As the primary providers of water, food and energy at the household and community levels, women in rural settings are often highly dependent on natural resources for their livelihoods, and are therefore particularly susceptible to changes in the availability and quality of these resources during and after conflict. In particular, lack of access to land – which underpins rights to all other natural resources and is a key asset for securing productive inputs – can force them into increasingly vulnerable situations and expose them to higher levels of physical and livelihood risk, with trickle-down impacts on community welfare. The structural discrimination that women face regarding resource rights and access also limits their political participation and economic productivity. 
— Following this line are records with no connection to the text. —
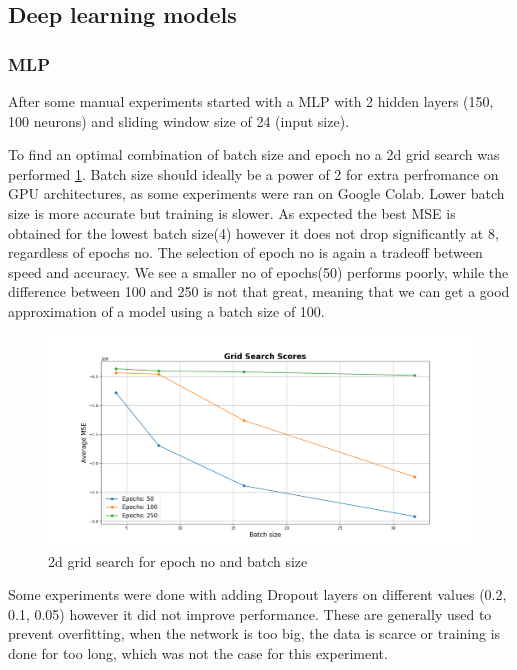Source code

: \documentclass[12pt]{article}
\begin{document}
  \subsection{Deep learning models}
  \subsubsection{MLP}
  After some manual experiments started with a MLP with 2 hidden layers (150, 100 neurons) and sliding window
  size of 24 (input size). 

  To find an optimal combination of batch size and epoch no a 2d grid search was performed \ref{fig:epoch_batch}.
  Batch size should ideally be a power of 2 for extra perfromance on GPU architectures, as some 
  experiments were ran on Google Colab. Lower batch size is more accurate but training is slower\cite{batch_size}.
  As expected the best MSE is obtained for the lowest batch size(4) however it does not drop significantly
  at 8, regardless of epochs no. The selection of epoch no is again a tradeoff between speed and accuracy. 
  We see a smaller no of epochs(50) performs poorly, while the difference between 100 and 250 is not that great,
  meaning that we can get a good approximation of a model using a batch size of 100.

  \begin{figure}
    \includegraphics[width=\linewidth]{resources/mlp/epochs_batch.png}
    \caption{2d grid search for epoch no and batch size}
    \label{fig:epoch_batch}
  \end{figure}

  Some experiments were done with adding Dropout layers on different values (0.2, 0.1, 0.05) however it did 
  not improve performance. These are generally used to prevent overfitting, when the network is too big, the 
  data is scarce or training is done for too long\cite{dropout}, which was not the case for this experiment.
\end{document}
At the same time, conflict often leads both women and men to adopt coping strategies that challenge traditional gender norms. To meet the needs of their households and compensate for loss of revenue usually provided by male family members, women may assume new natural resource management roles, either by taking up alternative income-generating activities or by moving into traditionally male sectors. In the aftermath of conflict, capitalizing on these shifting roles can contribute to breaking down barriers to womenʼs empowerment and enhancing womenʼs productivity in sectors that are often critical to economic revitalization. 

Failure to recognize the challenges and opportunities awarded to women in conflict-affected settings by their various roles in natural resource management also risks perpetuating inequalities and deepening grievances linked to natural resource rights, access and control, which have proven to be powerful catalysts for violence. Addressing issues of inequality related to resource access and ownership, participation in decision-making and benefitsharing early on in the peacebuilding process is therefore a critical condition for lasting peace and development. 

To strengthen peacebuilding outcomes by enhancing womenʼs engagement and empowerment in conflict- affected contexts through sustainable natural resource management, this report recommends that national governments and the international community take the following action: 

1. Promote womenʼs participation in formal and informal decision-making structures and governance processes related to natural resource management in peacebuilding: Working with natural resource management authorities can help increase womenʼs participation in decision-making at the sub-national and national levels. However, targeted support is needed for overcoming the structural, social and cultural barriers to womenʼs formal and informal political participation in conflict-affected settings. This can be achieved by including women and gender specialists early on in peace negotiations in a variety of positions – as negotiators, as expert advisors and as civil society observers – and in mediation support teams, as well as supporting their capacity to engage effectively in these processes. It also requires ensuring that women are represented in relevant decision-making bodies, including through the use of quotas and soliciting inputs from a broad range of womenʼs groups and networks when elaborating natural resource management policies. In addition gender experts should be part of teams charged with developing policies and other governance tools around natural resource management inpeacebuilding contexts, including in supply-chain certification mechanisms, benefit-sharing schemes, and transparency initiatives. Finally, it is essential to provide training and capacity-building and to support the advocacy efforts of womenʼs organizations and networks. 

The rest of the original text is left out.